Task to carry out: Gather the lines below that include the string "channel", copying each in full.

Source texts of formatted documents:
[Start of Attachment]

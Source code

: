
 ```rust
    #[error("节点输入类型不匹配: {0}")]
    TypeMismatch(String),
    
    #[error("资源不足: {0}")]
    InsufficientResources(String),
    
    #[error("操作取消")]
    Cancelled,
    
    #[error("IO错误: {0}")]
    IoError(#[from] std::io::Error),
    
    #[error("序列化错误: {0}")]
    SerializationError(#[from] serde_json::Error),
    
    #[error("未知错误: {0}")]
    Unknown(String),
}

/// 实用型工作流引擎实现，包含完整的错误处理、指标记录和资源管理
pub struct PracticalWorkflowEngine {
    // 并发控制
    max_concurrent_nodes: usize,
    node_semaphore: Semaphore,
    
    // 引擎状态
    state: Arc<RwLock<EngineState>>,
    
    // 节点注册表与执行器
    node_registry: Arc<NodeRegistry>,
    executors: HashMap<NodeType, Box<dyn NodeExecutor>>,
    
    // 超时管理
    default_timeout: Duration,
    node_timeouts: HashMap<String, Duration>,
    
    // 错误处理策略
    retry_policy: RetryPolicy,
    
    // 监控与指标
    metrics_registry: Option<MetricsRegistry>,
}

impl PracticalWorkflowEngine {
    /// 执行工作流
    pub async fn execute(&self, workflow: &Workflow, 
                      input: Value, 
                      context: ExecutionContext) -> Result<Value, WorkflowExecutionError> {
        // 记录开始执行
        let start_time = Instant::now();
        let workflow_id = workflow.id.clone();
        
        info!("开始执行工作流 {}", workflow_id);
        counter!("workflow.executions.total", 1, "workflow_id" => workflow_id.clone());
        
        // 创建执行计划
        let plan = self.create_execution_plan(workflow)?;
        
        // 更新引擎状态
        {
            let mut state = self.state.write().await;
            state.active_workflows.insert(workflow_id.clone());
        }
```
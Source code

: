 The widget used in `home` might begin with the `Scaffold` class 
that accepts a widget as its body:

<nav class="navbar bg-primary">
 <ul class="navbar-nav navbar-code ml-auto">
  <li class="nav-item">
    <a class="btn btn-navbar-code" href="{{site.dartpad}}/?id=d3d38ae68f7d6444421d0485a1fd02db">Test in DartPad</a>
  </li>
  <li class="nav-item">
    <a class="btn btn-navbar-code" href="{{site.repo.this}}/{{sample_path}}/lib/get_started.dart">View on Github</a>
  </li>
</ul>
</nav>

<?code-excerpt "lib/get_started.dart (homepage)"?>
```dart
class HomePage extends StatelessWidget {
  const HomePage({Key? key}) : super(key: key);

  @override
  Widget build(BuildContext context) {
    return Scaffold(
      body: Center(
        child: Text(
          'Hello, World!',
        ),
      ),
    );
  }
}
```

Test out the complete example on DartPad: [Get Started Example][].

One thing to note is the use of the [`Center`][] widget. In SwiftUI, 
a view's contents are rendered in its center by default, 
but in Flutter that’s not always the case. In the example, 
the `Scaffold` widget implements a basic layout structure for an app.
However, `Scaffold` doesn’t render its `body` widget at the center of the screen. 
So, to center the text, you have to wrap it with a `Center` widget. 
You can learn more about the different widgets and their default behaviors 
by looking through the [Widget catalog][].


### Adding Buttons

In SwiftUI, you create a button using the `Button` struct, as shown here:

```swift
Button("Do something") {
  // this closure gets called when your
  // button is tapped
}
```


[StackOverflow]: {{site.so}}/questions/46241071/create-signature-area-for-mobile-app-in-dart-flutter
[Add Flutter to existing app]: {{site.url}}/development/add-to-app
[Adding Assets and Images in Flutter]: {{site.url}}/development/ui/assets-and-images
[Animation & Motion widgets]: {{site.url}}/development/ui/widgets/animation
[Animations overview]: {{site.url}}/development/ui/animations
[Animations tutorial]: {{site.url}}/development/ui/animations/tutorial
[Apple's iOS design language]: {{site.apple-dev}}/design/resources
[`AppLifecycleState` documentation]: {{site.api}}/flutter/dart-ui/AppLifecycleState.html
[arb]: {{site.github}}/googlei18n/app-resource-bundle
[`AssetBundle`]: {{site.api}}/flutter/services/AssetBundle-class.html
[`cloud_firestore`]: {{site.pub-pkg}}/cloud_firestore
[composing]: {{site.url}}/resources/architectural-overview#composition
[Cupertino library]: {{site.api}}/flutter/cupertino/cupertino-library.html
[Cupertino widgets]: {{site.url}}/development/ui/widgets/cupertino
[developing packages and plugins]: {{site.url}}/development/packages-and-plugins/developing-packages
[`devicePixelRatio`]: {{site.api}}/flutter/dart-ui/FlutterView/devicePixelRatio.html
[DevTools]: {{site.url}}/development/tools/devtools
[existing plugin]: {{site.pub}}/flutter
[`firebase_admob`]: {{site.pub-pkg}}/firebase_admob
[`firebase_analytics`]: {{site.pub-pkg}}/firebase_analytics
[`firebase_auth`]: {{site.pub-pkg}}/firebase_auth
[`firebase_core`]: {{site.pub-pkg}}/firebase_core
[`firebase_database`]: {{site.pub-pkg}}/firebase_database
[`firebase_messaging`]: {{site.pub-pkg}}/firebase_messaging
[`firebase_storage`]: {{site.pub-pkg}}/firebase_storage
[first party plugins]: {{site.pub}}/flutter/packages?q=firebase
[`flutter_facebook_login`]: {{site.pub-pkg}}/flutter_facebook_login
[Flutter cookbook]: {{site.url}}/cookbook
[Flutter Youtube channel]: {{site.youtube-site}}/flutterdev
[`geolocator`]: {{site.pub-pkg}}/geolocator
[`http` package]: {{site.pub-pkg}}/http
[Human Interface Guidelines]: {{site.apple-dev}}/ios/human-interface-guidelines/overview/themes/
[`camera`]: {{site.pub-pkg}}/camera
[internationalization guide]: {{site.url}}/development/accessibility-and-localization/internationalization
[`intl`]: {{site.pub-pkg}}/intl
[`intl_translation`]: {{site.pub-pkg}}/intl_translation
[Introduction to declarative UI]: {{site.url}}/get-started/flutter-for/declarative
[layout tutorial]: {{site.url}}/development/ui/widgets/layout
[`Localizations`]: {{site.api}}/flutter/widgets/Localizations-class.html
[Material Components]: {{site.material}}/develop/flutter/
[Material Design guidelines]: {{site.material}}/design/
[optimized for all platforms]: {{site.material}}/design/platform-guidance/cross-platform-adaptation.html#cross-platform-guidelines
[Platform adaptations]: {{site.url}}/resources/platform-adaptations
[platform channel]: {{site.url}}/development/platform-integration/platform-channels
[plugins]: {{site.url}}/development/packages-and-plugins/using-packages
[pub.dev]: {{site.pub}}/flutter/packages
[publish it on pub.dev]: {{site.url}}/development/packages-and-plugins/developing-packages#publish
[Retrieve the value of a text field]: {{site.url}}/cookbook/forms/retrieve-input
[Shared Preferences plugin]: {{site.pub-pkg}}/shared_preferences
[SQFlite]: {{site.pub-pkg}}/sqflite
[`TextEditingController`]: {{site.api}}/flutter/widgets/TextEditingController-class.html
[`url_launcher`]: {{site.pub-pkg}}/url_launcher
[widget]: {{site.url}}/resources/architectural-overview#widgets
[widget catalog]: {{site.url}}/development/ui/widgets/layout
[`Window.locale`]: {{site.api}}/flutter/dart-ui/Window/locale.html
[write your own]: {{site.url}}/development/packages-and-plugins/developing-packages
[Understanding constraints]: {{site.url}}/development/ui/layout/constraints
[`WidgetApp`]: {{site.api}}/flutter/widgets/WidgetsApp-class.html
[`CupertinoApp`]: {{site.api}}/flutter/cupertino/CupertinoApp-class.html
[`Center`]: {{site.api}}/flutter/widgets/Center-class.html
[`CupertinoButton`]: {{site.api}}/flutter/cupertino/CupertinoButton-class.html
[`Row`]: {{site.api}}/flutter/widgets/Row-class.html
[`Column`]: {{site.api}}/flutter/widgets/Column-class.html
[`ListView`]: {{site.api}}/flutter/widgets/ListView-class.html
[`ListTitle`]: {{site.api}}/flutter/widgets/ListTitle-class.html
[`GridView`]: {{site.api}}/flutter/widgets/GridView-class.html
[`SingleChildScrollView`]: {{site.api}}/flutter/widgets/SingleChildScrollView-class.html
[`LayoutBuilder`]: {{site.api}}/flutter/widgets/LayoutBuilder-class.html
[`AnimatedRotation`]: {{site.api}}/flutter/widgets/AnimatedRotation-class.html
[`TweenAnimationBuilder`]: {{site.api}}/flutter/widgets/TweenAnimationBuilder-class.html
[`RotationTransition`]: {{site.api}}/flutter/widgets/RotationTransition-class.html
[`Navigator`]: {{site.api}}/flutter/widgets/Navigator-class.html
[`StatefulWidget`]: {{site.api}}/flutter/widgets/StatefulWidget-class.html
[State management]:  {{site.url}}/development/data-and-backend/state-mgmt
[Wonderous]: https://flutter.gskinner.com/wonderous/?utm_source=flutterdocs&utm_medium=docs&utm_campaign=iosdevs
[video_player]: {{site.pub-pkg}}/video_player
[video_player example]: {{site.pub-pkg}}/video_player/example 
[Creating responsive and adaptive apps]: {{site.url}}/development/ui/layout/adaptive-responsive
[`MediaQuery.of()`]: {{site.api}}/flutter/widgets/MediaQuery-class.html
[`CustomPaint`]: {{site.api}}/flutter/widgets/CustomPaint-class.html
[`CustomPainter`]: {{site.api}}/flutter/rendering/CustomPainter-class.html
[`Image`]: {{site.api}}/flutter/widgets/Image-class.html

[End of Attachment]

Finished exercise:
[Flutter Youtube channel]: {{site.youtube-site}}/flutterdev
[platform channel]: {{site.url}}/development/platform-integration/platform-channels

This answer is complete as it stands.